Task to carry out: Beginning with the first line, please repeat the entries exactly and end on the line that contains "separate module (#20).".

__________________________________________________

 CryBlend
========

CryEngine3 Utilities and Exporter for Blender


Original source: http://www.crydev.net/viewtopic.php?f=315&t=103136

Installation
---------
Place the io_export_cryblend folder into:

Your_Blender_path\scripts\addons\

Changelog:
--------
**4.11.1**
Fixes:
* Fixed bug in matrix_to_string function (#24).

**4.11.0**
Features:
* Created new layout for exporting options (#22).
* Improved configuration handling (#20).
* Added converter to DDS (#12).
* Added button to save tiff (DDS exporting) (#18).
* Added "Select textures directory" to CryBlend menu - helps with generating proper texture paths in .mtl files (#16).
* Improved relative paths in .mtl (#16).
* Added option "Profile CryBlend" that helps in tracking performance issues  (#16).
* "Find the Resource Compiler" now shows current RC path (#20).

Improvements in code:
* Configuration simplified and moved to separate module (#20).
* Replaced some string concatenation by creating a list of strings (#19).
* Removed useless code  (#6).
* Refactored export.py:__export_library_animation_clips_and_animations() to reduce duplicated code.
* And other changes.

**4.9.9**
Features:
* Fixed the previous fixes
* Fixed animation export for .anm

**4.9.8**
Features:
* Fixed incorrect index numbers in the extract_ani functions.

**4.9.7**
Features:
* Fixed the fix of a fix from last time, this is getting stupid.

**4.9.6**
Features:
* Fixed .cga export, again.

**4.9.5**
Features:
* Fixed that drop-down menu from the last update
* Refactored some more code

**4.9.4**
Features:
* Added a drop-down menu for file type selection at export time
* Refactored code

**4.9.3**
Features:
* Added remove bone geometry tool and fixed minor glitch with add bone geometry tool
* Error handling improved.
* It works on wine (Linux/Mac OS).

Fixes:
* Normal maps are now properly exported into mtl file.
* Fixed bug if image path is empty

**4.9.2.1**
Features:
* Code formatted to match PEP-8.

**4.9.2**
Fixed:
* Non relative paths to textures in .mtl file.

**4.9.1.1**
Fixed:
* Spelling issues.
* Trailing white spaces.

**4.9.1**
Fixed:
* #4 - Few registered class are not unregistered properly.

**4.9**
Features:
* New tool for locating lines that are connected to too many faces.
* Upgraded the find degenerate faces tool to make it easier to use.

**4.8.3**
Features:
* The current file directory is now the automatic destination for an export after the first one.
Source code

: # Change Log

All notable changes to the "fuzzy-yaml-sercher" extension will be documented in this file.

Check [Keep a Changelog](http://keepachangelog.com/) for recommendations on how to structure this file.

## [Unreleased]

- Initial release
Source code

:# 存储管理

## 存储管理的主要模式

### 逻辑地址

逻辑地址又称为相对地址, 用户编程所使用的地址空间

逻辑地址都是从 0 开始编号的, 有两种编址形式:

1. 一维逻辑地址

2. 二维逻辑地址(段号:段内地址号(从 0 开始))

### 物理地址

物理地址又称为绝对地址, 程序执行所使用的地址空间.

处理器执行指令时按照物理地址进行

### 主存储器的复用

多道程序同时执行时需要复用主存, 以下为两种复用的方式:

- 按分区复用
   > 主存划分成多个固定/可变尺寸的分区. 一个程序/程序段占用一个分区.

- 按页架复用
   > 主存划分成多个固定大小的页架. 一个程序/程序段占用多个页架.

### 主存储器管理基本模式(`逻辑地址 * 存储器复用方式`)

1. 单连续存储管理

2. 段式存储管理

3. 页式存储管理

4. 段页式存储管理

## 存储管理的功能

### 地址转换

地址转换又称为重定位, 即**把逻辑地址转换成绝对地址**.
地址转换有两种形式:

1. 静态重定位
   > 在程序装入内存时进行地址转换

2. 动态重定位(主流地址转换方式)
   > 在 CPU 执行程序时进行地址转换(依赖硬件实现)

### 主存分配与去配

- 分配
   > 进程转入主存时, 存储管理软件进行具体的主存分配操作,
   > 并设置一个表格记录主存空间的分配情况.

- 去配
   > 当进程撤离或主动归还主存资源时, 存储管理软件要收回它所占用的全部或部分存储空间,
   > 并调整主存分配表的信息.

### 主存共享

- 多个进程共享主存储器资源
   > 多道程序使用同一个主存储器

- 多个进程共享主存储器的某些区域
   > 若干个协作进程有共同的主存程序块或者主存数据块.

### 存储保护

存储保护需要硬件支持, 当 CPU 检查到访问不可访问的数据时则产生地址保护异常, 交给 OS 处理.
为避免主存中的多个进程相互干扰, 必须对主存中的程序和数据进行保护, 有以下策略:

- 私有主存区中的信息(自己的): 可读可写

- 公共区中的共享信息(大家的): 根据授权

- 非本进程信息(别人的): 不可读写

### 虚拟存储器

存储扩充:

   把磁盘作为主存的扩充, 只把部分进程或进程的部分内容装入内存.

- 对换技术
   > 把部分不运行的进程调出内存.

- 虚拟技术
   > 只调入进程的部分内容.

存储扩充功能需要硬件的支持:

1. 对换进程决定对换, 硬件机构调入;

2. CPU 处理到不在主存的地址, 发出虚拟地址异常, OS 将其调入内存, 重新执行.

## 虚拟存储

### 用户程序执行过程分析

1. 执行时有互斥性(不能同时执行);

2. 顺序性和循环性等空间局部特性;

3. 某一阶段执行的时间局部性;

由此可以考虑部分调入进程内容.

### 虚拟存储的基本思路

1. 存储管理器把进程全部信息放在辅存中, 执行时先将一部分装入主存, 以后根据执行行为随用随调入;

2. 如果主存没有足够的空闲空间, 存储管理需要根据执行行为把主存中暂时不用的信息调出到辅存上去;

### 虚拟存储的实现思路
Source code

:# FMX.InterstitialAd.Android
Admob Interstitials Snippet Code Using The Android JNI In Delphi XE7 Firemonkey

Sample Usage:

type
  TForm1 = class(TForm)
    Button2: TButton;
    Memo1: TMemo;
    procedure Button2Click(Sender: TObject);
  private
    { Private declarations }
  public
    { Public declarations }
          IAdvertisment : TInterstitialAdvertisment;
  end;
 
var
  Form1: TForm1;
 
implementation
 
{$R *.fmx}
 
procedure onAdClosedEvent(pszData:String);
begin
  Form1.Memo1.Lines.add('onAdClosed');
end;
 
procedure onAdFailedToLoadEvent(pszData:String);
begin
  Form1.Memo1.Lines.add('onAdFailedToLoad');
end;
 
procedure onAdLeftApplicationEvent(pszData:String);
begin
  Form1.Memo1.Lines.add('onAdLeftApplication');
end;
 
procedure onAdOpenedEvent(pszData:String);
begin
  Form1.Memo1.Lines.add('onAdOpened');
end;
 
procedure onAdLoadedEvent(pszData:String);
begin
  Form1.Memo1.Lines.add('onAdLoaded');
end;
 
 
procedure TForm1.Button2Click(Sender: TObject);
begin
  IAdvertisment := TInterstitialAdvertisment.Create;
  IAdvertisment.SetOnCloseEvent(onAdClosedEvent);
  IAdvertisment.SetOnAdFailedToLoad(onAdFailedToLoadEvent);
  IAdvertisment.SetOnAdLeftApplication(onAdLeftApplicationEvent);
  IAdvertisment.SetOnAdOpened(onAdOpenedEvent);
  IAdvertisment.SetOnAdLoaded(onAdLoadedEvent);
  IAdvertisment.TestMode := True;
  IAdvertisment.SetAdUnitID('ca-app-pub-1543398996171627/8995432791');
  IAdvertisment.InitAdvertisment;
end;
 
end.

__________________________________________________

Result for this task:
 CryBlend
========

CryEngine3 Utilities and Exporter for Blender


Original source: http://www.crydev.net/viewtopic.php?f=315&t=103136

Installation
---------
Place the io_export_cryblend folder into:

Your_Blender_path\scripts\addons\

Changelog:
--------
**4.11.1**
Fixes:
* Fixed bug in matrix_to_string function (#24).

**4.11.0**
Features:
* Created new layout for exporting options (#22).
* Improved configuration handling (#20).
* Added converter to DDS (#12).
* Added button to save tiff (DDS exporting) (#18).
* Added "Select textures directory" to CryBlend menu - helps with generating proper texture paths in .mtl files (#16).
* Improved relative paths in .mtl (#16).
* Added option "Profile CryBlend" that helps in tracking performance issues  (#16).
* "Find the Resource Compiler" now shows current RC path (#20).

Improvements in code:
* Configuration simplified and moved to separate module (#20).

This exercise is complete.